[Saved entries]

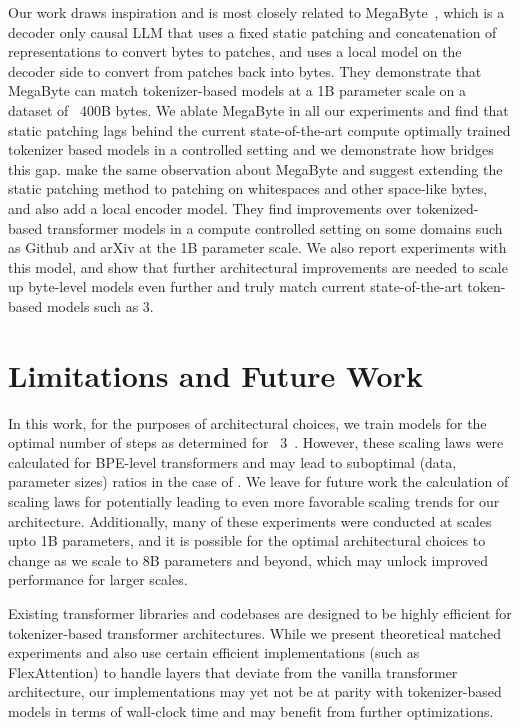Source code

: \documentclass[]{fairmeta}
\begin{document}
Our work draws inspiration and is most closely related to MegaByte~\citep{yu2023megabyte}, which is a decoder only causal LLM that uses a fixed static patching and concatenation of representations to convert bytes to patches, and uses a local model on the decoder side to convert from patches back into bytes. They demonstrate that MegaByte can match tokenizer-based models at a 1B parameter scale on a dataset of ~400B bytes. We ablate MegaByte in all our experiments and find that static patching lags behind the current state-of-the-art compute optimally trained tokenizer based models in a \flop{} controlled setting and we demonstrate how \model{} bridges this gap. \cite{slagle2024spacebyte} make the same observation about MegaByte and suggest extending the static patching method to patching on whitespaces and other space-like bytes, and also add a local encoder model. They find improvements over tokenized-based transformer models in a compute controlled setting on some domains such as Github and arXiv at the 1B parameter scale. We also report experiments with this model, and show that further architectural improvements are needed to scale up byte-level models even further and truly match current state-of-the-art token-based models such as \llama{} 3.

\section{Limitations and Future Work}

In this work, for the purposes of architectural choices, we train models for the optimal number of steps as determined for \llama{}~3~\citep{dubey2024llama}. However, these scaling laws were calculated for BPE-level transformers and may lead to suboptimal (data, parameter sizes) ratios in the case of \model{}. We leave for future work the calculation of scaling laws for \model{} potentially leading to even more favorable scaling trends for our architecture. Additionally, many of these experiments were conducted at scales upto 1B parameters, and it is possible for the optimal architectural choices to change as we scale to 8B parameters and beyond, which may unlock improved performance for larger scales. 

Existing transformer libraries and codebases are designed to be highly efficient for tokenizer-based transformer architectures. While we present theoretical \flop{} matched experiments and also use certain efficient implementations (such as FlexAttention) to handle layers that deviate from the vanilla transformer architecture, our implementations may yet not be at parity with tokenizer-based models in terms of wall-clock time and may benefit from further optimizations. 
\end{document}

**Assignment**
Any pictures above are to be left out. Retype the rest of the records exactly.

**Exercise answer**
Source code

: \documentclass[]{fairmeta}
\begin{document}
Our work draws inspiration and is most closely related to MegaByte~\citep{yu2023megabyte}, which is a decoder only causal LLM that uses a fixed static patching and concatenation of representations to convert bytes to patches, and uses a local model on the decoder side to convert from patches back into bytes. They demonstrate that MegaByte can match tokenizer-based models at a 1B parameter scale on a dataset of ~400B bytes. We ablate MegaByte in all our experiments and find that static patching lags behind the current state-of-the-art compute optimally trained tokenizer based models in a \flop{} controlled setting and we demonstrate how \model{} bridges this gap. \cite{slagle2024spacebyte} make the same observation about MegaByte and suggest extending the static patching method to patching on whitespaces and other space-like bytes, and also add a local encoder model. They find improvements over tokenized-based transformer models in a compute controlled setting on some domains such as Github and arXiv at the 1B parameter scale. We also report experiments with this model, and show that further architectural improvements are needed to scale up byte-level models even further and truly match current state-of-the-art token-based models such as \llama{} 3.

\section{Limitations and Future Work}

In this work, for the purposes of architectural choices, we train models for the optimal number of steps as determined for \llama{}~3~\citep{dubey2024llama}. However, these scaling laws were calculated for BPE-level transformers and may lead to suboptimal (data, parameter sizes) ratios in the case of \model{}. We leave for future work the calculation of scaling laws for \model{} potentially leading to even more favorable scaling trends for our architecture. Additionally, many of these experiments were conducted at scales upto 1B parameters, and it is possible for the optimal architectural choices to change as we scale to 8B parameters and beyond, which may unlock improved performance for larger scales. 

Existing transformer libraries and codebases are designed to be highly efficient for tokenizer-based transformer architectures. While we present theoretical \flop{} matched experiments and also use certain efficient implementations (such as FlexAttention) to handle layers that deviate from the vanilla transformer architecture, our implementations may yet not be at parity with tokenizer-based models in terms of wall-clock time and may benefit from further optimizations. 
\end{document}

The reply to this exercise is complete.